Bientôt, tous les postes et réseaux de
télévision, et bon nombre des stations de radio de la
nation, vont diffuser des images (ou des enregistrements) de Martin
Luther King Jr, son élégant visage noir dans une mer de
visages noirs, prises durant son moment de triomphe : le discours
« J'ai fait un rêve » à Washington.
Ils seront heureux de vous présenter cette
version « inoffensive » du révérend
Martin Luther King Jr, parlant de rêves avec tant de noblesse et
d'éloquence.
Peu d'entre eux oseront diffuser ses propos
prononcés à l'église Riverside de New-York, ceux
d'un Martin plus vieux et assagi qui parle non pas de rêves mais
de réalités, de l'injustice sociale, surtout de
l'injustice économique, de militarisme américain
effréné et, oui, du cauchemar du racisme blanc.

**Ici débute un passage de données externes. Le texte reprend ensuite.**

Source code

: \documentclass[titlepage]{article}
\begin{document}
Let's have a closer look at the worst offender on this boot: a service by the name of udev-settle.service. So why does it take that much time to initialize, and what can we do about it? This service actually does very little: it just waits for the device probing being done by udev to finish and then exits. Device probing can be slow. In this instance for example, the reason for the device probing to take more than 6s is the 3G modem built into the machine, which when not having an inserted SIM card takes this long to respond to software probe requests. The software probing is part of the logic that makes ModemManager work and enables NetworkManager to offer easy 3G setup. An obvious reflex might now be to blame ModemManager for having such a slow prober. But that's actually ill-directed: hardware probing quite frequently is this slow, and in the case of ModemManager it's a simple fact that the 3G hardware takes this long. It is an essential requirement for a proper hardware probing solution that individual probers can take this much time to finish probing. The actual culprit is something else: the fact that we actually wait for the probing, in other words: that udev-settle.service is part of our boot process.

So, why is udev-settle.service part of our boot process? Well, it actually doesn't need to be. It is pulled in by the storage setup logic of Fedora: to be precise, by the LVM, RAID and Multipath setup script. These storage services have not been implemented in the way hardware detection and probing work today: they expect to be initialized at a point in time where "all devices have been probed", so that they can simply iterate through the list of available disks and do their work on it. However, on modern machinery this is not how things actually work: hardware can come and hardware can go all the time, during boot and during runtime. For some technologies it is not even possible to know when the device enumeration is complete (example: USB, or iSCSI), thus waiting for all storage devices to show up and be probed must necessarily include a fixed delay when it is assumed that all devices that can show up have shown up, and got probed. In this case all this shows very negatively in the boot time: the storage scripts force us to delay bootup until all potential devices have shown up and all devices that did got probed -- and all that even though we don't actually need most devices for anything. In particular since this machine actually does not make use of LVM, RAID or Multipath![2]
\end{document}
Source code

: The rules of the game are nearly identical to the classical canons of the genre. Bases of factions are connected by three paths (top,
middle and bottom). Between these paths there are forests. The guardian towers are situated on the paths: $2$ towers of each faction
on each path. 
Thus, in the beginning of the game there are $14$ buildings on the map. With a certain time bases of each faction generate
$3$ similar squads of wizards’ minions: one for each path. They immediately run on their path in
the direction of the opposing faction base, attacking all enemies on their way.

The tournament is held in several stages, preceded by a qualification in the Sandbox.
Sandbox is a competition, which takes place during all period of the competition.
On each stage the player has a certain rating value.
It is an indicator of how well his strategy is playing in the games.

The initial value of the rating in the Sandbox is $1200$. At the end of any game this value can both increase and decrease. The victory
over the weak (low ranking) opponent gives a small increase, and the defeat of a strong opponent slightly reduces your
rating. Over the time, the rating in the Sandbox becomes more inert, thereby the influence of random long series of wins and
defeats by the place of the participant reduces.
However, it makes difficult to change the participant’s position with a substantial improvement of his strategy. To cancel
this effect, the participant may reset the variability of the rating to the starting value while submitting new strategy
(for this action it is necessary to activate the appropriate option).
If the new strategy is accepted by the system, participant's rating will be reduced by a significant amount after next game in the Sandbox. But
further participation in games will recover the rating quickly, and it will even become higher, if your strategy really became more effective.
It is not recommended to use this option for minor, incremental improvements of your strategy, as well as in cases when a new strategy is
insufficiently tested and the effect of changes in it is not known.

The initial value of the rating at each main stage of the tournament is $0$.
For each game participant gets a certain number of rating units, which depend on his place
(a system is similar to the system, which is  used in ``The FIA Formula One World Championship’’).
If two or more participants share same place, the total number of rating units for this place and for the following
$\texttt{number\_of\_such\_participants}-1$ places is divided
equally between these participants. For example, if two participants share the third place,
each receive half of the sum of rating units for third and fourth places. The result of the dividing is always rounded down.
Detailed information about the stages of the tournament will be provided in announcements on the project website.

Un de ceux qui l'accompagnaient, qui allait lui aussi
devenir un pasteur et docteur, fut Vincent Harding, un homme qui aimait
Martin et qui le connaissait comme un frère plutôt qu'une
icône.
Le révérend docteur Harding, imminent
théologien et historien, voulait que tous connaissent le Martin
qu'il avait connu. Alors il écrit un livre : Martin
Luther King : The Inconvenient Hero. Il nous y apprend que
King est « tombé dans l'enfer de la
trahison » quand il s'est attaqué à la guerre
du
Vietnam :
« ...On reprocha amèrement à
King de s'être attaqué à la question de la guerre.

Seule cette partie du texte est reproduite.